Sondażowe poparcia dla Reform ruszyło w górę, a potem przyszedł D-Day. Podczas gdy Labour wykorzystała swoje kontakty we Francji, żeby wprosić Starmera na międzynarodową część obchodów rocznicy lądowania aliantów w Normandii i sfotografować go z Władimirem Zełeńskim, Nigel Farage przewodził atakom na przyspieszony „niepatriotyczny” wyjazd Sunaka. I jemu się udało: 65% respondentów YouGov uznało postawę Sunaka za „nieakceptowalną”, a premier kajał się w wywiadzie dla SkyNews i spędził kolejne dni, unikając mediów lub przepraszając za „oczywisty błąd”.

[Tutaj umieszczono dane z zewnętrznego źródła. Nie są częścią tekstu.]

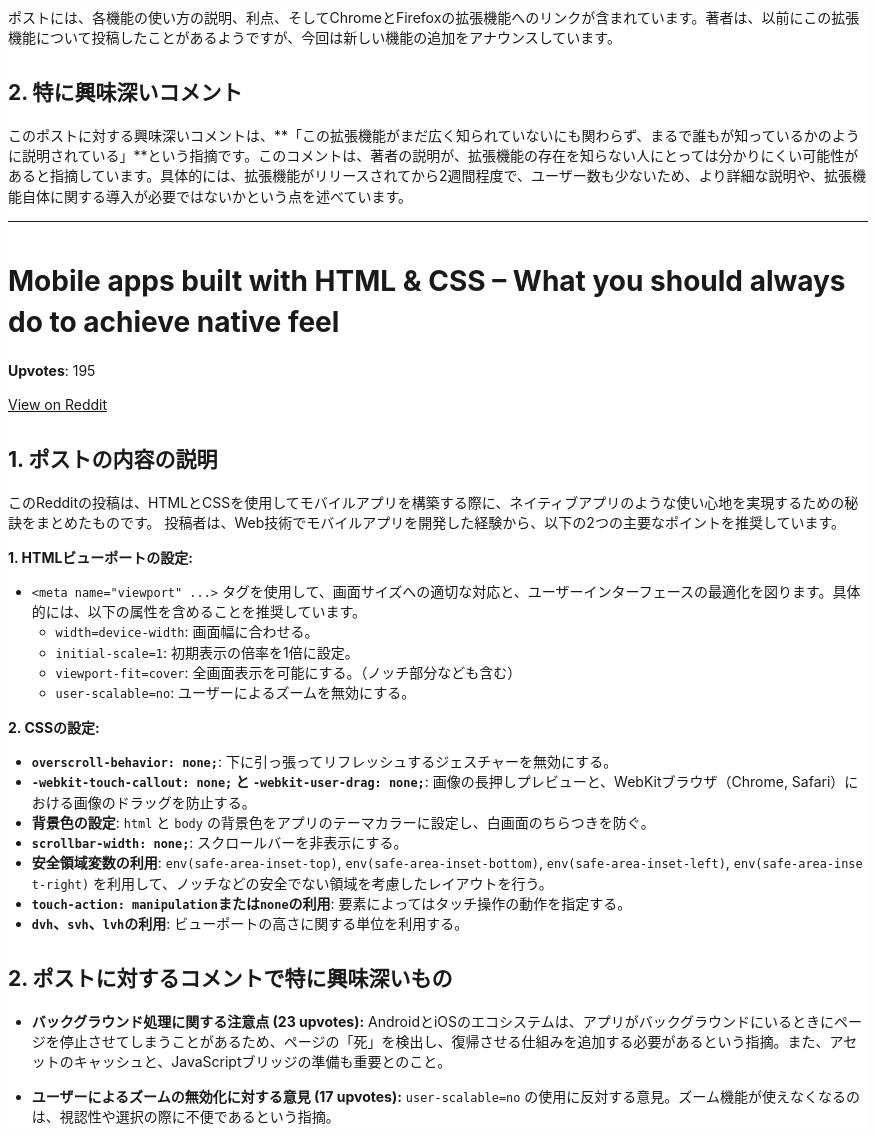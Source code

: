 ポストには、各機能の使い方の説明、利点、そしてChromeとFirefoxの拡張機能へのリンクが含まれています。著者は、以前にこの拡張機能について投稿したことがあるようですが、今回は新しい機能の追加をアナウンスしています。

## 2. 特に興味深いコメント

このポストに対する興味深いコメントは、**「この拡張機能がまだ広く知られていないにも関わらず、まるで誰もが知っているかのように説明されている」**という指摘です。このコメントは、著者の説明が、拡張機能の存在を知らない人にとっては分かりにくい可能性があると指摘しています。具体的には、拡張機能がリリースされてから2週間程度で、ユーザー数も少ないため、より詳細な説明や、拡張機能自体に関する導入が必要ではないかという点を述べています。


---

# Mobile apps built with HTML & CSS – What you should always do to achieve native feel

**Upvotes**: 195



[View on Reddit](https://www.reddit.com/r/webdev/comments/1mfrpdx/mobile_apps_built_with_html_css_what_you_should/)

## 1. ポストの内容の説明

このRedditの投稿は、HTMLとCSSを使用してモバイルアプリを構築する際に、ネイティブアプリのような使い心地を実現するための秘訣をまとめたものです。 投稿者は、Web技術でモバイルアプリを開発した経験から、以下の2つの主要なポイントを推奨しています。

**1. HTMLビューポートの設定:**

*   `<meta name="viewport" ...>` タグを使用して、画面サイズへの適切な対応と、ユーザーインターフェースの最適化を図ります。具体的には、以下の属性を含めることを推奨しています。
    *   `width=device-width`: 画面幅に合わせる。
    *   `initial-scale=1`: 初期表示の倍率を1倍に設定。
    *   `viewport-fit=cover`: 全画面表示を可能にする。（ノッチ部分なども含む）
    *   `user-scalable=no`: ユーザーによるズームを無効にする。

**2. CSSの設定:**

*   **`overscroll-behavior: none;`**: 下に引っ張ってリフレッシュするジェスチャーを無効にする。
*   **`-webkit-touch-callout: none;` と `-webkit-user-drag: none;`**: 画像の長押しプレビューと、WebKitブラウザ（Chrome, Safari）における画像のドラッグを防止する。
*   **背景色の設定**: `html` と `body` の背景色をアプリのテーマカラーに設定し、白画面のちらつきを防ぐ。
*   **`scrollbar-width: none;`**: スクロールバーを非表示にする。
*   **安全領域変数の利用**: `env(safe-area-inset-top)`, `env(safe-area-inset-bottom)`, `env(safe-area-inset-left)`, `env(safe-area-inset-right)` を利用して、ノッチなどの安全でない領域を考慮したレイアウトを行う。
*   **`touch-action: manipulation`または`none`の利用**: 要素によってはタッチ操作の動作を指定する。
*   **`dvh`、`svh`、`lvh`の利用**: ビューポートの高さに関する単位を利用する。

## 2. ポストに対するコメントで特に興味深いもの

*   **バックグラウンド処理に関する注意点 (23 upvotes):** AndroidとiOSのエコシステムは、アプリがバックグラウンドにいるときにページを停止させてしまうことがあるため、ページの「死」を検出し、復帰させる仕組みを追加する必要があるという指摘。また、アセットのキャッシュと、JavaScriptブリッジの準備も重要とのこと。

*   **ユーザーによるズームの無効化に対する意見 (17 upvotes):** `user-scalable=no` の使用に反対する意見。ズーム機能が使えなくなるのは、視認性や選択の際に不便であるという指摘。
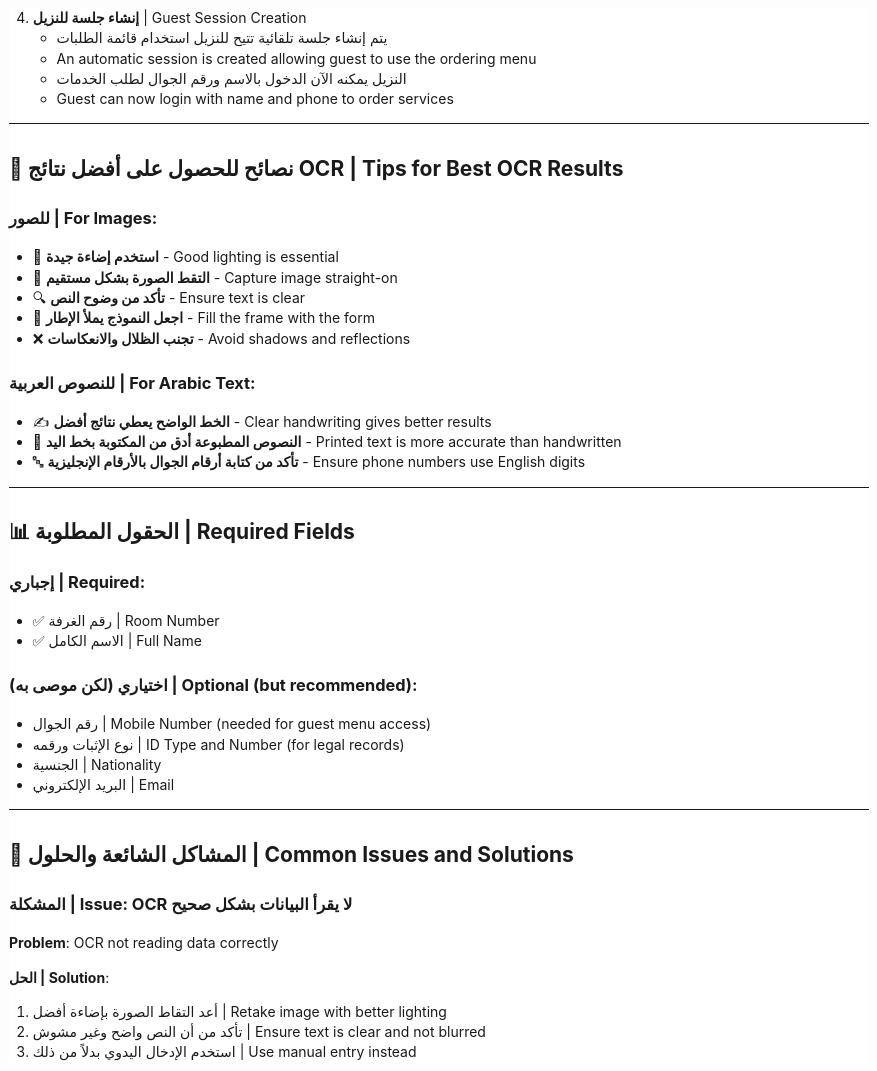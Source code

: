 4. **إنشاء جلسة للنزيل** | Guest Session Creation
   - يتم إنشاء جلسة تلقائية تتيح للنزيل استخدام قائمة الطلبات
   - An automatic session is created allowing guest to use the ordering menu
   - النزيل يمكنه الآن الدخول بالاسم ورقم الجوال لطلب الخدمات
   - Guest can now login with name and phone to order services

---

## 🎯 نصائح للحصول على أفضل نتائج OCR | Tips for Best OCR Results

### للصور | For Images:
- 📸 **استخدم إضاءة جيدة** - Good lighting is essential
- 📐 **التقط الصورة بشكل مستقيم** - Capture image straight-on
- 🔍 **تأكد من وضوح النص** - Ensure text is clear
- 📏 **اجعل النموذج يملأ الإطار** - Fill the frame with the form
- ❌ **تجنب الظلال والانعكاسات** - Avoid shadows and reflections

### للنصوص العربية | For Arabic Text:
- ✍️ **الخط الواضح يعطي نتائج أفضل** - Clear handwriting gives better results
- 📝 **النصوص المطبوعة أدق من المكتوبة بخط اليد** - Printed text is more accurate than handwritten
- 🔤 **تأكد من كتابة أرقام الجوال بالأرقام الإنجليزية** - Ensure phone numbers use English digits

---

## 📊 الحقول المطلوبة | Required Fields

### إجباري | Required:
- ✅ رقم الغرفة | Room Number
- ✅ الاسم الكامل | Full Name

### اختياري (لكن موصى به) | Optional (but recommended):
- رقم الجوال | Mobile Number (needed for guest menu access)
- نوع الإثبات ورقمه | ID Type and Number (for legal records)
- الجنسية | Nationality
- البريد الإلكتروني | Email

---

## 🔧 المشاكل الشائعة والحلول | Common Issues and Solutions

### المشكلة | Issue: OCR لا يقرأ البيانات بشكل صحيح
**Problem**: OCR not reading data correctly

**الحل | Solution**:
1. أعد التقاط الصورة بإضاءة أفضل | Retake image with better lighting
2. تأكد من أن النص واضح وغير مشوش | Ensure text is clear and not blurred
3. استخدم الإدخال اليدوي بدلاً من ذلك | Use manual entry instead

W środku drugiego tygodnia kampanii torysi w zasadzie przyznali się do porażki w starciu z Labour i przeszli do walki o drugą lokatę. Nie wiadomo, czy taki był plan od początku, czy rzeczywiście doszło do zmiany taktyki, ale głównym hasłem konserwatystów stało się straszenie, że głos na Reform to już nie pomoc w zdobyciu władzy Labour, ale wręcz gwarancja ‘super większości’ dla Keira Starmera. Zabrzmiało to defetystycznie. I nie pomogło. Nie pomógł także program wyborczy torysów, obiecujący liczne obniżki podatków, z którego znikły wszystkie zdjęcia lidera partii. W ostatni piątek Reform symbolicznie przeskoczyła torysów o jedno oczko w jednym – na razie – sondażu YouGov, co wzmocniło narrację Farage’a, który ogłosił się „prawdziwym konserwatystą”, „liderem opozycji” i zaczął domagać debaty telewizyjnej jeden na jeden z liderem Partii Pracy.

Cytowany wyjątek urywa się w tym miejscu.